Before starting the agency Mercenary Beauty, Alexzndra Sylvia spent a decade guiding Urban Outfitters’ beauty and wellness selection as a merchandise manager and buyer, witnessing firsthand how retailers lost their edge in discovery to social media platforms.
“The dynamic has flipped,” she says. “Retail used to validate brands and create demand, but now consumers are doing that first, and retailers are responding to it.”
Drawing on her merchant expertise, Sylvia, who was a member of the founding team at Birchbox before joining Urban Outfitters, where she expanded beauty and wellness to 250 stores and increased sales by more than 118%, is now helping emerging beauty brands become retail-ready with operational and financial modeling strategies, assortment audits and positioning deep dives.
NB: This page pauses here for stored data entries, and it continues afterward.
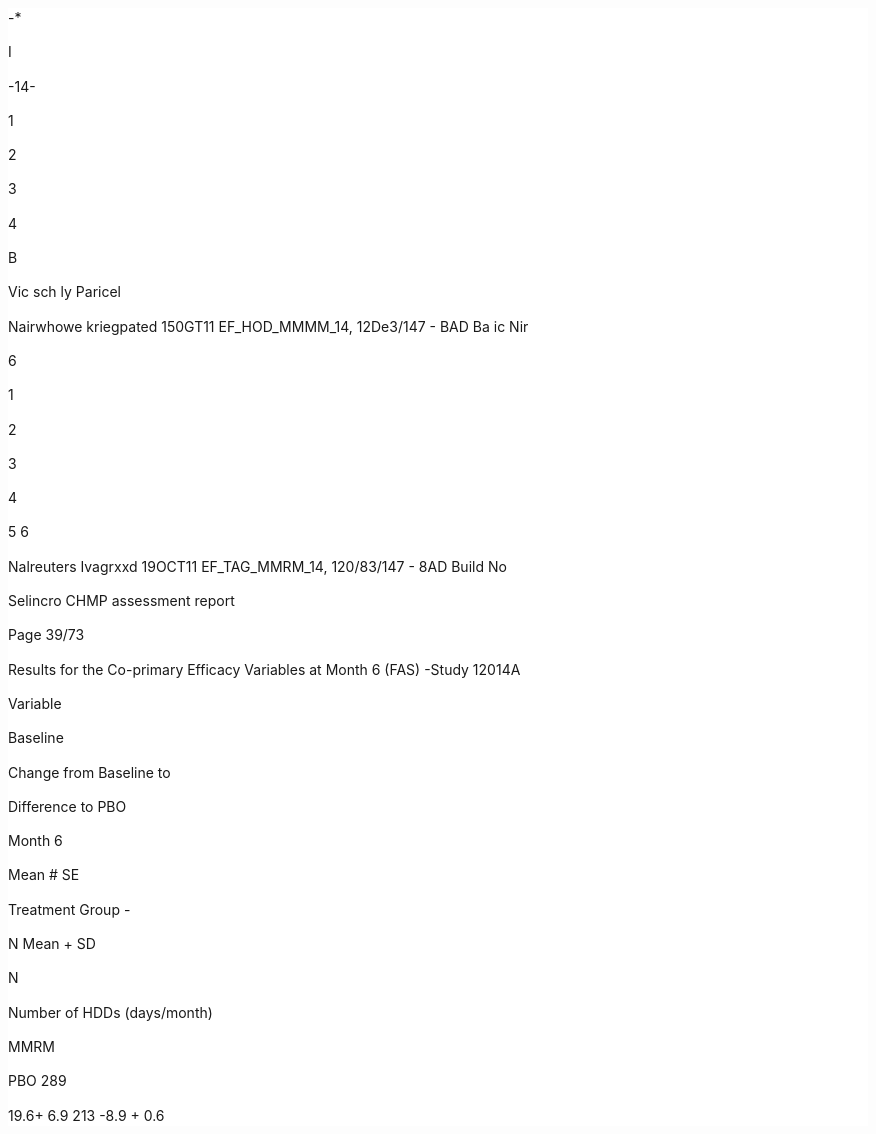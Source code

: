 -*

I

-14-

1

2

3

4

B

Vic sch ly Paricel

Nairwhowe kriegpated 150GT11 EF_HOD_MMMM_14, 12De3/147 - BAD Ba ic Nir

6

1

2

3

4

5 6

Nalreuters Ivagrxxd 19OCT11 EF_TAG_MMRM_14, 120/83/147 - 8AD Build No

Selincro CHMP assessment report

Page 39/73

Results for the Co-primary Efficacy Variables at Month 6 (FAS) -Study 12014A

Variable

Baseline

Change from Baseline to

Difference to PBO

Month 6

Mean # SE

Treatment Group -

N Mean + SD

N

Number of HDDs (days/month)

MMRM

PBO 289

19.6+ 6.9 213 -8.9 + 0.6
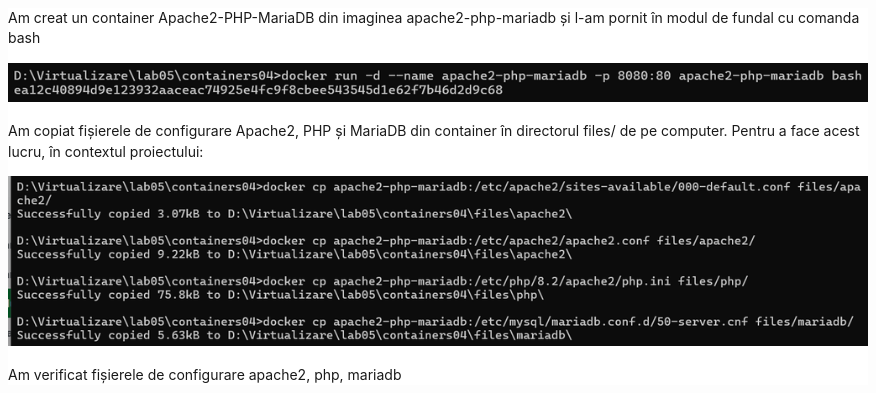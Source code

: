 Am creat un container Apache2-PHP-MariaDB din imaginea apache2-php-mariadb și l-am pornit în modul de fundal cu comanda bash

![](./images/2.png)

Am copiat fișierele de configurare Apache2, PHP și MariaDB din container în directorul files/ de pe computer. Pentru a face acest lucru, în contextul proiectului:

![](./images/3.png)

Am verificat fișierele de configurare apache2, php, mariadb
Mercenary Beauty largely works with brands generating under $10 million in revenue that haven’t launched in major retailers.
One of its clients is Never Have I Ever, a press-on nail, temporary tattoo and tooth gem brand that scored $150,000 from Kevin O’Leary in a “Shark Tank” episode that aired last month for 10% equity plus a 50-cent per unit royalty capped at $450,000.
Mercenary Beauty is an outgrowth of Mercenary CPG, a brand accelerator specializing in early-stage food, beverage and consumer lifestyle brands co-managed by Sylvia’s brother Adam Louras. Mercenary Ventures, the investment arm of the firm, provides capital to pre-revenue and seed-stage brands. Brands working with Mercenary Beauty don’t currently receive funding from Mercenary Ventures, although that could change in the future.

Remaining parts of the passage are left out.